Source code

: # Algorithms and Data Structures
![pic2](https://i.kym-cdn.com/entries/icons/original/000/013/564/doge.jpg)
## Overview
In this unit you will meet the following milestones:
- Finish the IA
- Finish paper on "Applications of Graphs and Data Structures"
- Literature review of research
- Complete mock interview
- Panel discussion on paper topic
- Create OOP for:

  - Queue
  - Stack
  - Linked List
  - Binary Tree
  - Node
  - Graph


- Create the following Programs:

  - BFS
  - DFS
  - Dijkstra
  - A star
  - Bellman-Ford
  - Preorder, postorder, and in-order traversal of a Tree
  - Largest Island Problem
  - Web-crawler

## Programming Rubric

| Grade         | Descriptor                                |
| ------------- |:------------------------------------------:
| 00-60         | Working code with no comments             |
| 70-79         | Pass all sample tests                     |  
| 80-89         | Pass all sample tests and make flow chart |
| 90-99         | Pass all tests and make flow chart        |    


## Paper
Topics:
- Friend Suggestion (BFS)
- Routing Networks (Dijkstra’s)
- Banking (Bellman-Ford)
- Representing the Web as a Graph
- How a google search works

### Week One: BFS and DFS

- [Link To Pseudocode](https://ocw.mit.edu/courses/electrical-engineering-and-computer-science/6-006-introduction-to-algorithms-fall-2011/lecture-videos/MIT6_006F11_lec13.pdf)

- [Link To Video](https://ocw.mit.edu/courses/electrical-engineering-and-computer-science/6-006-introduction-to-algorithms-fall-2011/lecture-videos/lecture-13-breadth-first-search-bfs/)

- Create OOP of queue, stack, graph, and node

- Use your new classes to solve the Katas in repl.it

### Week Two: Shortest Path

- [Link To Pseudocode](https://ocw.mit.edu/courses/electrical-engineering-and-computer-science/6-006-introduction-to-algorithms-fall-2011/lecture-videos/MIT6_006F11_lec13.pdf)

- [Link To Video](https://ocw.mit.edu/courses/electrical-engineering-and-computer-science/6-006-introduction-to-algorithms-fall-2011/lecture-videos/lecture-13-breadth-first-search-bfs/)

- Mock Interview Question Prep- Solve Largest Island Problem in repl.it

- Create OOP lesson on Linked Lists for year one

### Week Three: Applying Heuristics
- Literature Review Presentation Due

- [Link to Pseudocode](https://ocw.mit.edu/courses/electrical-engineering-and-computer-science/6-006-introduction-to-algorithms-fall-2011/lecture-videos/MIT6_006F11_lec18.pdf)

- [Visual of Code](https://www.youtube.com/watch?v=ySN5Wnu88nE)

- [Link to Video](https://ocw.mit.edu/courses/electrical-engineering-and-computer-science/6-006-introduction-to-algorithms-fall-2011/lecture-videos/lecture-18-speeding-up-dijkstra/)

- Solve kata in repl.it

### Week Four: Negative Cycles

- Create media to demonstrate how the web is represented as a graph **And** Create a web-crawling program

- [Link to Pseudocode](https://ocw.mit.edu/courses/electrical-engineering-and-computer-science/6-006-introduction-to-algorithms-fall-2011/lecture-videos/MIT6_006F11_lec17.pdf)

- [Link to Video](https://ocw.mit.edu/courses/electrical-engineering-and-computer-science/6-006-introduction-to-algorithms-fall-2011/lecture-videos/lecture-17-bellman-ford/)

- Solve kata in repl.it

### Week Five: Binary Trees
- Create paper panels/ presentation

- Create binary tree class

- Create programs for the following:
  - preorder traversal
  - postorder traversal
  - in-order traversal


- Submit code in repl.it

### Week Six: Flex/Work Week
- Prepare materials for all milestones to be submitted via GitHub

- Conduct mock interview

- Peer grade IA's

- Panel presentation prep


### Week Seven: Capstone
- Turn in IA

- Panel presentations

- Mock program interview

## [Exercise brief]
Scan the material above for the word "flow", and copy every line in which it is found.

## [Answer to the problem]
| 80-89         | Pass all sample tests and make flow chart |
| 90-99         | Pass all tests and make flow chart        |    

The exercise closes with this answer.